Add functionality to TRT backend (#1753)

gs-olive · facebook-github-bot · commit 30a3c4a94797 · 2023-07-21T17:34:48.000-07:00
Summary: - Add argument parsing for backend arguments to be passed to Torch-TRT - Add capability to specify IR and other Torch-TRT fields via command line interface - Add functionality to compilation path and clean up code cc: narendasan Pull Request resolved: #1753 Reviewed By: FindHao Differential Revision: D47682302 Pulled By: xuzhao9 fbshipit-source-id: 4f1a17db1b44908aa564099c8afcc55fb7fdb0df
diff --git a/torchbenchmark/util/backends/trt.py b/torchbenchmark/util/backends/trt.py
@@ -1,26 +1,68 @@
 from typing import List
 import torch
+import argparse
 
-from torchbenchmark.util.backends import create_backend 
+from torchbenchmark.util.backends import create_backend
 from torchbenchmark.util.env_check import is_hf_model
 
+
+def parse_torch_trt_args(backend_args: List[str]):
+    """Parses CLI-provided backend arguments to extract Torch-TRT keywords
+
+    Returns kwargs dictionary and remainder arguments which were unrecognized
+    """
+    arg_parser = argparse.ArgumentParser()

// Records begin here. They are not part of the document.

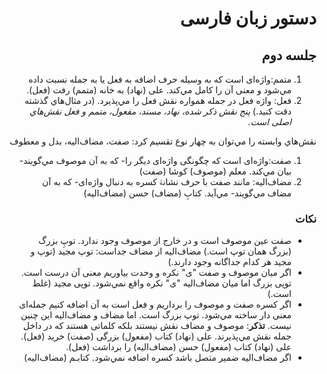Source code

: <div dir="rtl">

# دستور زبان فارسی
## جلسه دوم

1. متمم:واژه‌ای است که به وسیله حرف اضافه به فعل یا به جمله نسبت داده مي‌شود و معنی آن را کامل مي‌کند.
علی (نهاد) به خانه (متمم) رفت (فعل).
2. فعل: واژه فعل در جمله همواره نقش فعل را مي‌پذیرد.
(در مثال‌هاي گذشته دقت کنید.)
*پنج نقش ذکر شده، نهاد، مسند، مفعول، متمم  و فعل نقش‌هاي اصلی است.*

نقش‌هاي وابسته را مي‌توان به چهار نوع تقسیم کرد:
صفت، مضاف‌الیه، بدل و معطوف
1. صفت:واژه‌ای است که چگونگی واژه‌ای دیگر را- که به آن موصوف مي‌گویند- بیان مي‌کند. 
معلم (موصوف) کوشا (صفت)
2. مضاف‌الیه: مانند صفت با حرف نشاﻧﮥ کسره به دنبال واژه‌ای- که به آن مضاف مي‌گویند- مي‌آید.
کتابِ (مضاف) حسن (مضاف‌الیه)

### نکات
- صفت عین موصوف است و در خارج از موصوف وجود ندارد. توپِ بزرگ (بزرگ همان توپ است.)
مضاف‌الیه از مضاف جداست: توپ مجید (توپ و مجید هر کدام جداگانه وجود دارند.)
- اگر میان موصوف و صفت "ی" نکره و وحدت بیاوریم معنی آن درست است. توپی بزرگ 
 اما میان مضاف‌الیه "ی" نکره واقع نمي‌شود. توپی مجید (غلط است.)
- اگر کسره صفت و موصوف را برداریم و فعل است به آن اضافه کنیم جمله‌ای معنی دار ساخته مي‌شود. توپ بزرگ است. اما مضاف و مضاف‌الیه این چنین نیست.
**تذکر**: موصوف و مضاف نقش نیستند بلکه کلماتی هستند که در داخل جمله نقش مي‌پذیرند.
علی (نهاد) کتاب (مفعول) بزرگی (صفت) خرید (فعل).
علی (نهاد) کتاب (مفعول) حسن (مضاف‌الیه) را برداشت (فعل). 
- اگر مضاف‌الیه ضمیر متصل باشد کسره اضافه نمي‌شود. کتابـم (مضاف‌الیه)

+    arg_parser.add_argument(
+        "--truncate_long_and_double",
+        default=None,
+        action="store_true",
+        help="Whether to automatically truncate long and double operations",
+    )
+    arg_parser.add_argument(
+        "--workspace_size", type=int, help="Size of workspace allotted to TensorRT"
+    )
+    arg_parser.add_argument(
+        "--min_block_size",
+        type=int,
+        help="Minimum number of operations in an accelerated TRT block",
+    )
+    arg_parser.add_argument(
+        "--ir",
+        type=str,
+        help="Which internal representation to use: {'ts', 'dynamo_compile', 'fx_ts_compat', ...}",
+    )
+    args, unknown = arg_parser.parse_known_args(backend_args)
+
+    # Remove unspecified arguments from the args dictionary
+    # (Only pass through user-specified args)
+    parsed_args = vars(args)
+    for key in list(parsed_args.keys()):
+        if parsed_args[key] is None:
+            del parsed_args[key]
+
+    return parsed_args, unknown
+
+
 @create_backend
-def fx2trt(model: 'torchbenchmark.util.model.BenchmarkModel', backend_args: List[str]):
+def fx2trt(model: "torchbenchmark.util.model.BenchmarkModel", backend_args: List[str]):
     FP16 = True if model.dargs.precision == "fp16" else False
     HF_MODEL = True if is_hf_model(model) else False
-    assert model.device == "cuda" and model.test == "eval", f"fx2trt only works on CUDA inference tests."
+    assert (
+        model.device == "cuda" and model.test == "eval"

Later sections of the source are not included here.